- _THE PROBLEM_: Search the records for the word "return" and copy every line in which it occurs.

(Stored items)
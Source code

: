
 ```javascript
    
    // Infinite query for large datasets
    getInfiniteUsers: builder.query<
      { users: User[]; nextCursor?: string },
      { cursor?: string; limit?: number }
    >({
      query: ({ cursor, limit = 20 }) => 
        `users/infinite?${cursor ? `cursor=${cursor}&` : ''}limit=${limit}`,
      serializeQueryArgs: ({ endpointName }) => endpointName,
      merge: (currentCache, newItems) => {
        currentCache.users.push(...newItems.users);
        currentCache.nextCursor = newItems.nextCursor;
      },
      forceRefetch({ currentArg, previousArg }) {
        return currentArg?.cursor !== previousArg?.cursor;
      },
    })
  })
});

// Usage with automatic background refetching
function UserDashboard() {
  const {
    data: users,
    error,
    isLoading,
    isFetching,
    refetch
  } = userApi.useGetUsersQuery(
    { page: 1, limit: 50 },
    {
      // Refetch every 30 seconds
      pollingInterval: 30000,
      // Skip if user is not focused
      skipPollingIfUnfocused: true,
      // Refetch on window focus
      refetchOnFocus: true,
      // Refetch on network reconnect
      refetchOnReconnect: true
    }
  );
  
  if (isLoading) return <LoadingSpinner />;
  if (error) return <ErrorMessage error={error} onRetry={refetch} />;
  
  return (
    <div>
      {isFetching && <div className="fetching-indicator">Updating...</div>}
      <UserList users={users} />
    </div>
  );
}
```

- _TASK RESULT_:
        return currentArg?.cursor !== previousArg?.cursor;
  if (isLoading) return <LoadingSpinner />;
  if (error) return <ErrorMessage error={error} onRetry={refetch} />;
  return (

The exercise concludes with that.